Clean Eatz

The core of Clean Eatz business model is selling meal plans to busy customers who can pre-order as few or as many pre-packaged meals as they want.

If eating better is one of your New Year’s resolutions, how does an extra incentive of $25,000 grab you?

That is what Clean Eatz, a Wilmington-based chain of healthy-eating cafes and meal-preparation services, will award one of its customers.

It’s called the We Change Livez Challenge.

Melody Cox, who opened the Greensboro franchise of Clean Eatz last summer at a strip center at 2915 Battleground Ave. in Suites D and E, said the challenge isn’t just about losing weight; it’s more of an incentive to adopt a healthier lifestyle.

“We’ve had winners who have been diabetic patients or patients with high blood pressure that were eating the wrong foods,” Cox said. “It was people with health issues.”

To be eligible for a chance to win cash and a trip to Wrightsville Beach, customers must use Clean Eatz products and document their progress for four months on Instagram with the hashtag #wechangelivez.

The winner will be determined by an internal vote at the company headquarters.

The core of the Clean Eatz business model is selling meal plans to busy customers who can pre-order as few or as many pre-packaged meals as they want from a weekly menu that is posted on the cafe’s website on Thursday and features items like beef hibachi, chicken Parmesan with whole wheat pasta or a burrito bowl served with a side of Greek yogurt.

Low-carb, no-carb, gluten-free and extra protein customization are available.

“We can do custom diets for diabetics or high blood pressure,” Cox said.

The heat-and-eat meals can be picked up Sunday through Tuesday.

The price structure is 5, 10, 15 or 21 meals. Cost ranges from $38 for five meals to $128 for 21 meals, which translates to around $6 per meal.

“You can’t get that in a drive-through,” Cox said.

Clean Eatz offers more than the meal plans.

“We have a full eat-in cafe and we make food hot, fresh and to order,” Cox said.

There are wraps, flat breads, burgers, salads and build-a-bowl options.

The cafe also offers a cooler with grab-and-go meals to take home and heat and eat.

For more information on Clean Eatz or the challenge, visit

Children eat free on Family Night

The first Tuesday of each month is Family Night at Freddy’s Frozen Custard and Steakburgers at 4106 Brian Jordan Place in High Point and that means children eat free.

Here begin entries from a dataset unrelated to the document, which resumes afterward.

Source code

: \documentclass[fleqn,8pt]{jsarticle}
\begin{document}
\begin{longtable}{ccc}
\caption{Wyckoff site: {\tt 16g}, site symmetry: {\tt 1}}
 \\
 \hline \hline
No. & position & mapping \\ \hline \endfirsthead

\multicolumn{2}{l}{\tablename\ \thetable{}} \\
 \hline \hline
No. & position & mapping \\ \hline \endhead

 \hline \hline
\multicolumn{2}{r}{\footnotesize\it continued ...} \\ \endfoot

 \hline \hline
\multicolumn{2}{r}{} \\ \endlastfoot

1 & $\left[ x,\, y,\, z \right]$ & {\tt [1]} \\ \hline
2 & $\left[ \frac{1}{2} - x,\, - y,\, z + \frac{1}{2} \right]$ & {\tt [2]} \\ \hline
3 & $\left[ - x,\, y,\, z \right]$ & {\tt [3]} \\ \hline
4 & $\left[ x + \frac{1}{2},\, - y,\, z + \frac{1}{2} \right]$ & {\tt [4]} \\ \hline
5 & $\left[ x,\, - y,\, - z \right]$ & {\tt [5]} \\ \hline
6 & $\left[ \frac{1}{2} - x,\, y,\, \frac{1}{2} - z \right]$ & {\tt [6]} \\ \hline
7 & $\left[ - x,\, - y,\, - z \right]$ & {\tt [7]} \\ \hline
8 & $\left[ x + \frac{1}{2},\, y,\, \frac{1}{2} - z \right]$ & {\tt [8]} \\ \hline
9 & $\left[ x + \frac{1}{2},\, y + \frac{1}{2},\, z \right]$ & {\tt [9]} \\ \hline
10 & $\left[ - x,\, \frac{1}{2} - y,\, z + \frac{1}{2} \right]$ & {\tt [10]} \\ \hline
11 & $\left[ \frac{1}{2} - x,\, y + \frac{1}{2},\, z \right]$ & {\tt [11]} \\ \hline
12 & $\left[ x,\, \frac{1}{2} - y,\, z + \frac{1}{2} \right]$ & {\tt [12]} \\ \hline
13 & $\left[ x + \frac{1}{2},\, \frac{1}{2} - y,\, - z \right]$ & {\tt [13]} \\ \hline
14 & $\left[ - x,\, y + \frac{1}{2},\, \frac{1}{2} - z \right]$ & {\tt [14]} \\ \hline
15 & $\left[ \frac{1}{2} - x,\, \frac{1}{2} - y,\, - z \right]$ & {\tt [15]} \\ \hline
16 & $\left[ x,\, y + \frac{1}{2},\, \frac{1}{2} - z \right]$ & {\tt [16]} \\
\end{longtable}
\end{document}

The offer is for a free kid’s combo with an adult combo purchase from 5 to 8 p.m.

Family Night also features craft activities and giveaways.

The promotion is good for ages 12 and younger and for dine-in only.

Follow Freddy’s High Point on Facebook for more information.

Farmers market to temporarily relocate

The Greensboro Farmers Curb Market will move to the Revolution Mill campus at 1601 Yanceyville St. for the month of January.

The market’s new location begins Saturday.

It is moving to a free-standing building at the end of the parking lot off the mill’s Textile Drive entrance near the restaurant Kau. Follow the signs.

The move is to allow the city of Greensboro to do some interior painting and ceiling maintenance for the market’s nearly 90-year-old building, which is at 501 Yanceyville St., across from War Memorial Stadium.

During the face-lift, layers of paint will be removed from the ceiling to expose the original wood. The massive steel beams supporting the roof will be painted in a way to punctuate the expansive ceiling with its distinct barrel shape.

Cost for the work is about $70,000.

The market expects more than 50 vendors to participate at the mill relocation site, which will be open 7 a.m. to noon each Saturday.

There will be live entertainment each Saturday.

Unlike the market’s regular home, the temporary location will not have an ATM. While some vendors may accept debit cards, it’s best to bring cash.